Au tournant des années 1960-1970, « l’éducation permanente » est devenue un grand récit politique porté par des organisations internationales, notamment l’UNESCO.
En France, l’accord national interprofessionnel du 9 juillet 1970, fruit d’une négociation collective (sous pression du gouvernement), retranscrit (et élargi) dans la loi du 16 juillet 1971, a marqué une étape majeure dans le développement de la formation professionnelle continue (FPC).
A l’époque, l’expression d’ « entreprise formatrice » n’était pas utilisée et aurait semblé décalée pour plusieurs raisons. Dans la logique de l’éducation permanente, c’est la forme scolaire (le stage de formation) qui était alors privilégiée au détriment des apprentissages en situation de travail. Seules les entreprises de 10 salariés et plus relevaient du fameux « 1% formation », institué par la loi de 1971.
Cette obligation de dépenser pour la FPC cette fraction de leur masse salariale ne les contraignait pas nécessairement à former chaque année certains de leurs salariés. Ainsi, elles pouvaient se « libérer » de l’obligation en versant tout ou partie des sommes dues à des fonds de mutualisation et, en dernier ressort, au fisc. Nombre de PME abondaient d’autant plus ces fonds, constitués au niveau des branches et secondairement des territoires, que les normes légales – formation en dehors du temps de travail, mobilisation de moyens spécifiques en vue de réaliser un programme préétabli – pouvaient les décourager de s’engager dans la construction de leur propre plan de formation.

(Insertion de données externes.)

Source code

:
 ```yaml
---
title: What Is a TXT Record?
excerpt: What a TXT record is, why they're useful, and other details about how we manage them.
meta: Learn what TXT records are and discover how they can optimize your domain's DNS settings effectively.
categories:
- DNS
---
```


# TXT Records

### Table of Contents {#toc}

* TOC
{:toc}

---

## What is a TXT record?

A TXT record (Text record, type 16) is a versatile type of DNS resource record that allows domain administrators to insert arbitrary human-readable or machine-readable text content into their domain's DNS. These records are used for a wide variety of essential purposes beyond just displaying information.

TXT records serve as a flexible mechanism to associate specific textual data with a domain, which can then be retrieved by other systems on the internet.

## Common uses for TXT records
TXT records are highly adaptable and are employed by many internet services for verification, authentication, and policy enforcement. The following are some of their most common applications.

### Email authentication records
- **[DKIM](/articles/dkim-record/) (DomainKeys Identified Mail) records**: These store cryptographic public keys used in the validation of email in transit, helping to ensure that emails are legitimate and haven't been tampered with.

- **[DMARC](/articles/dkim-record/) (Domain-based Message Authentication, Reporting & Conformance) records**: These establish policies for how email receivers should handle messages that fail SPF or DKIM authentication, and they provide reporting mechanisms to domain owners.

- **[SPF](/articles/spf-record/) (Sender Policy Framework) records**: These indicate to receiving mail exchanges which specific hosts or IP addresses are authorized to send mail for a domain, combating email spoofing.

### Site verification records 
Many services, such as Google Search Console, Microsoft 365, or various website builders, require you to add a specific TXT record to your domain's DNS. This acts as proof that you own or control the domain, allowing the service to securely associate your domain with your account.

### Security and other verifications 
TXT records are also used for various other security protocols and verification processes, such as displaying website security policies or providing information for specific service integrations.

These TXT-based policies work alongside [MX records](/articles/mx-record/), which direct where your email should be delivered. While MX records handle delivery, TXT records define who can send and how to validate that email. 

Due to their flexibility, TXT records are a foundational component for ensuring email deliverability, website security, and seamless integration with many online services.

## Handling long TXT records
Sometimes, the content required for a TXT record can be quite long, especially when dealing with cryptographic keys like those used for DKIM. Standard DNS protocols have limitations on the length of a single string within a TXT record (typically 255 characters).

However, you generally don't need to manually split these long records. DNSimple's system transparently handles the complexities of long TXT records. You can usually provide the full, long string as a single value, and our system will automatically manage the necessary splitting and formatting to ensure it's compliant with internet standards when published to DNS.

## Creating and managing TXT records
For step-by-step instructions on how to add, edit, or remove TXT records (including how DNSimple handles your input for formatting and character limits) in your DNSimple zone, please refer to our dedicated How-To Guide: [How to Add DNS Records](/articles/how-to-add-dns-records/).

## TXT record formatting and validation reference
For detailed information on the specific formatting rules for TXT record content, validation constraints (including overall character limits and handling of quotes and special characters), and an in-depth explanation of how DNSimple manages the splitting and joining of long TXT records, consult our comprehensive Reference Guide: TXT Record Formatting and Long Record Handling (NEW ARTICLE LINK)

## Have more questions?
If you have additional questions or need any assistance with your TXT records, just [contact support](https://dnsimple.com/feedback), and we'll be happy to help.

Souvent décriés, ces fonds ont connu plusieurs « rationalisations » de leurs périmètres et de leurs compétences imposées par le législateur, la dernière datant de 2018 avec la création des opérateurs de compétences (OPCO).
Les dimensions collectives du recours à la formation comptent d’autant plus que, depuis 50 ans, les règles du jeu résultent de lois dites « négociées » parce que précédées par des accords interprofessionnels, eux-mêmes relayés par des accords de branche et d’entreprises. De longue date, cette dynamique s’est complexifiée avec la contractualisation et la décentralisation de l’action publique. La première a diversifié les regroupements d’employeurs éligibles : outre la branche, des sous-secteurs, des regroupements territoriaux, des réseaux donneurs d’ordre – sous-traitants etc. La seconde a durablement installé les Régions dans les configurations de référence.

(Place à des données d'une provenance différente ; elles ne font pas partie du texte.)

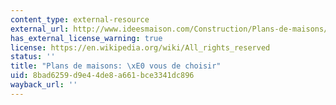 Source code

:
 ```yaml
---
content_type: external-resource
external_url: http://www.ideesmaison.com/Construction/Plans-de-maisons/
has_external_license_warning: true
license: https://en.wikipedia.org/wiki/All_rights_reserved
status: ''
title: "Plans de maisons: \xE0 vous de choisir"
uid: 8bad6259-d9e4-4de8-a661-bce3341dc896
wayback_url: ''
---
```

A l’origine, les plans de formation des entreprises, éventuellement soutenus par des fonds de mutualisation, étaient censés favoriser le développement des qualifications des salariés au sein de marchés internes du travail, encadrés par des règles propres à la branche d’appartenance. Tant du point de vue des normes que des pratiques, les évolutions ont été sensibles. La référence montante aux compétences a diversifié la conception d’une action de formation en entreprise : pas nécessairement pendant le temps de travail, parfois co-financée par le salarié, possiblement réalisée en situation de travail, articulée à une éventuelle mobilité externe, par exemple en cas de restructuration. Le référentiel, aujourd’hui prédominant, de « la formation tout au long de la vie », est à la fois un vecteur et une traduction de cette souplesse normative croissante. En outre, à compter de 1983, lois et accords collectifs se sont saisis de la formation des jeunes et, plus récemment et modestement, de la sécurisation des parcours professionnels. Est en jeu une redéfinition du partage de responsabilités entre employeurs, salariés et pouvoirs publics dans le cadre d’une individualisation croissante des droits que symbolise la création du compte personnel de formation (CPF), sur fond de fortes inégalités d’accès à la FPC.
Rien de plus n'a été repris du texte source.